MATERIAL SHOWN START

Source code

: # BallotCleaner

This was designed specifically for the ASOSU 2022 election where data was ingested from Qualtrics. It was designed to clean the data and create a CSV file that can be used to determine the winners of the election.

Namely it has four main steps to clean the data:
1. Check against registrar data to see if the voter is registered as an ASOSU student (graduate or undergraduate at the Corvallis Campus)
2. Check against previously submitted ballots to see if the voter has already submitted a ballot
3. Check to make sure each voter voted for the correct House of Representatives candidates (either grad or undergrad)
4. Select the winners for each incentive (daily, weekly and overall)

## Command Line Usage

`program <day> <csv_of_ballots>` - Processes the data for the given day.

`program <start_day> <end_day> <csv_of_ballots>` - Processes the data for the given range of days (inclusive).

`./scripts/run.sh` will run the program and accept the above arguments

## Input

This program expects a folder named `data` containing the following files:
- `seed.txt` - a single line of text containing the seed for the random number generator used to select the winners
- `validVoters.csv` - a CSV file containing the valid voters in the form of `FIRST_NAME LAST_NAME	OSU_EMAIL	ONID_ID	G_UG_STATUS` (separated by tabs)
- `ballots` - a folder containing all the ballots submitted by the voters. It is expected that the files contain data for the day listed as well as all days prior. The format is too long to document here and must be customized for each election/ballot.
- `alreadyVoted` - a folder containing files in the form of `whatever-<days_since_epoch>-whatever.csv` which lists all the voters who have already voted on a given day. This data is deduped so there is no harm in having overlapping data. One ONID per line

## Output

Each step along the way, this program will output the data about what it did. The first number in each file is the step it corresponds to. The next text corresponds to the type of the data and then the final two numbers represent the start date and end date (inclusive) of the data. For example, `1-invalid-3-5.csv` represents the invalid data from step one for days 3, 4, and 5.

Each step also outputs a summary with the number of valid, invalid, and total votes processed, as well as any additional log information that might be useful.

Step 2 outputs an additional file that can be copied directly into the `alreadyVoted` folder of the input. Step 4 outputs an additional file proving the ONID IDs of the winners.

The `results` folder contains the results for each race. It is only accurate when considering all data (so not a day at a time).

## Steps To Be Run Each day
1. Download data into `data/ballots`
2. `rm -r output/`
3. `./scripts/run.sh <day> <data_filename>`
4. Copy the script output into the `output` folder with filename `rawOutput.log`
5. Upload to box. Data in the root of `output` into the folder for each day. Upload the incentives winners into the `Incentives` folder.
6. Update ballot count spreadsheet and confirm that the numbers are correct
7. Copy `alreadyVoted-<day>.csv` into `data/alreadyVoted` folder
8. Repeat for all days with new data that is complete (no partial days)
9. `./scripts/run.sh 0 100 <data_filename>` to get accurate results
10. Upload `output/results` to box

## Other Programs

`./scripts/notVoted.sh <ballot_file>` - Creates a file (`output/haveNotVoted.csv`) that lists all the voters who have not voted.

MATERIAL SHOWN END
MATERIAL SHOWN START

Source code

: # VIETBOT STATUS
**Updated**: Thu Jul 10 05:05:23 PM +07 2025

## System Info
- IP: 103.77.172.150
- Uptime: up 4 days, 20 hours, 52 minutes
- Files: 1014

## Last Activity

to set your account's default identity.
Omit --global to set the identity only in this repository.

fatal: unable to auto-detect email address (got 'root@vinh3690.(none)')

MATERIAL SHOWN END

◆ **ACTION ITEM**
Return, word for word, the lines of the data above from the line with "4. Copy the" through the line with "have not voted.", inclusive.

◆ **SOLUTION FOR THIS EXERCISE**
4. Copy the script output into the `output` folder with filename `rawOutput.log`
5. Upload to box. Data in the root of `output` into the folder for each day. Upload the incentives winners into the `Incentives` folder.
6. Update ballot count spreadsheet and confirm that the numbers are correct
7. Copy `alreadyVoted-<day>.csv` into `data/alreadyVoted` folder
8. Repeat for all days with new data that is complete (no partial days)
9. `./scripts/run.sh 0 100 <data_filename>` to get accurate results
10. Upload `output/results` to box

## Other Programs

`./scripts/notVoted.sh <ballot_file>` - Creates a file (`output/haveNotVoted.csv`) that lists all the voters who have not voted.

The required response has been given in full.